NextDecade has a memorandum of understanding (MoU) with Canada’s Enbridge, dating from September 2019, to construct a pipeline to feed gas to the LNG plant, if it goes ahead. The Rio Bravo pipeline in southern Texas would flow up to 4.5bn ft3/d of gas to Rio Grande from the Agua Dulce area.
Rio Bravo consists of twin pipelines, each rated at 2.25bn ft3/d, which will each deliver gas to three of Rio Grande’s eventual six liquefaction trains. The 220-km pipelines lie within the state borders of Texas and therefore do not need federal regulatory approval.

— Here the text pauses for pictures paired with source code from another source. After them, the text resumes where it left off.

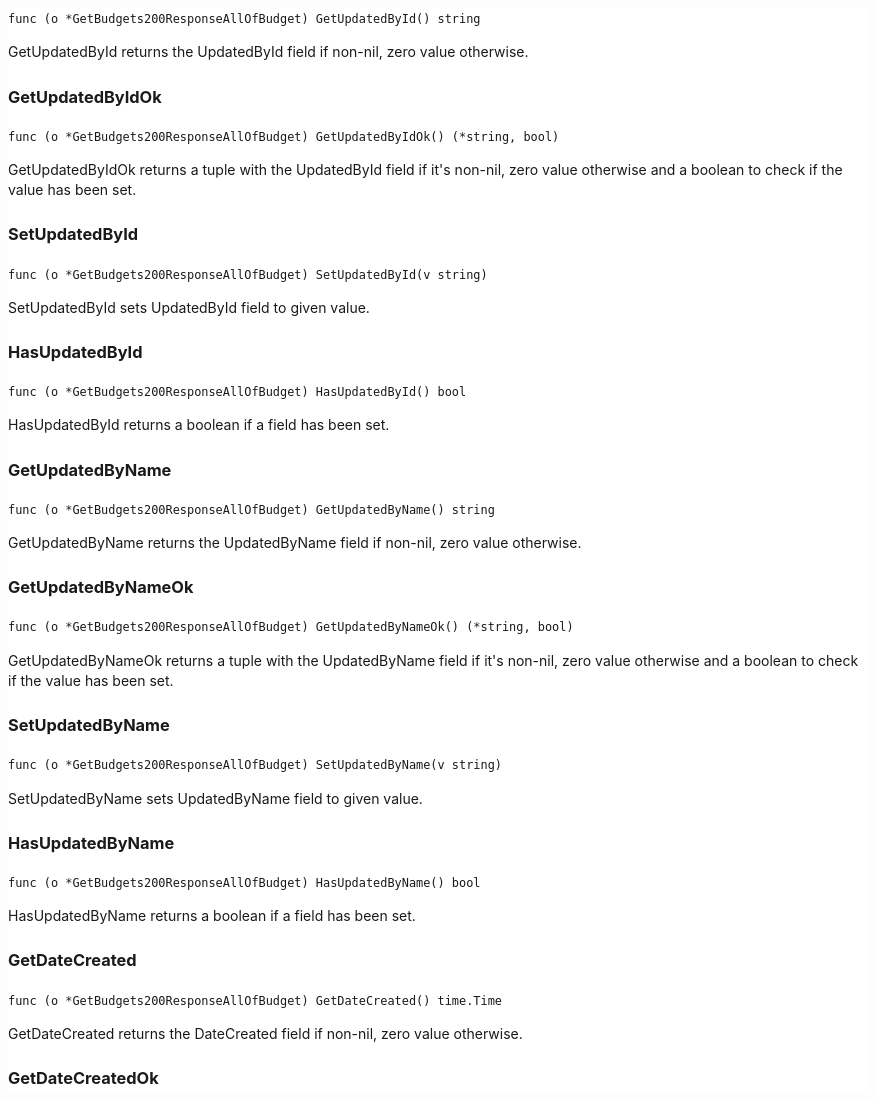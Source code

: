 `func (o *GetBudgets200ResponseAllOfBudget) GetUpdatedById() string`

GetUpdatedById returns the UpdatedById field if non-nil, zero value otherwise.

### GetUpdatedByIdOk

`func (o *GetBudgets200ResponseAllOfBudget) GetUpdatedByIdOk() (*string, bool)`

GetUpdatedByIdOk returns a tuple with the UpdatedById field if it's non-nil, zero value otherwise
and a boolean to check if the value has been set.

### SetUpdatedById

`func (o *GetBudgets200ResponseAllOfBudget) SetUpdatedById(v string)`

SetUpdatedById sets UpdatedById field to given value.

### HasUpdatedById

`func (o *GetBudgets200ResponseAllOfBudget) HasUpdatedById() bool`

HasUpdatedById returns a boolean if a field has been set.

### GetUpdatedByName

`func (o *GetBudgets200ResponseAllOfBudget) GetUpdatedByName() string`

GetUpdatedByName returns the UpdatedByName field if non-nil, zero value otherwise.

### GetUpdatedByNameOk

`func (o *GetBudgets200ResponseAllOfBudget) GetUpdatedByNameOk() (*string, bool)`

GetUpdatedByNameOk returns a tuple with the UpdatedByName field if it's non-nil, zero value otherwise
and a boolean to check if the value has been set.

### SetUpdatedByName

`func (o *GetBudgets200ResponseAllOfBudget) SetUpdatedByName(v string)`

SetUpdatedByName sets UpdatedByName field to given value.

### HasUpdatedByName

`func (o *GetBudgets200ResponseAllOfBudget) HasUpdatedByName() bool`

HasUpdatedByName returns a boolean if a field has been set.

### GetDateCreated

`func (o *GetBudgets200ResponseAllOfBudget) GetDateCreated() time.Time`

GetDateCreated returns the DateCreated field if non-nil, zero value otherwise.

### GetDateCreatedOk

The Agua Dulce area benefits from eight existing pipelines connecting it to the Waha gas hub with total capacity of 6.7bn ft3/d, while three further pipelines with combined capacity of 4.7bn ft3/d have also been sanctioned. This will allow the Agua Dulce area to attract significant volumes of low-cost natural gas from the Permian Basin and Eagle Ford shale.
The ability to acquire what is seen as essentially surplus gas from liquids production in the Permian Basin and Eagle Ford is a key part of the economic case for Rio Grande. Rather than pay Henry Hub prices, gas at Agua Dulce is expected to cost around $0.5/mn Btu, or lower, according to some estimates.
Although the collapse of oil demand in 2020, owing to the impact of the Covid-19 pandemic on transport, saw both US oil and gas production fall, both started to recover in the second half of last year. With the OPEC+ group retaining tough output restrictions, despite higher oil prices, US shale producers have a window of opportunity to boost output and capture market share.
And while many US shale companies say they are focusing on capital discipline as opposed to output growth in the current environment, both the US oil and gas rig counts have jumped since November, suggesting some producers cannot resist the lure of higher prices, which, in turn, is likely to ensure a steady supply of cheap gas in the Agua Dulce area.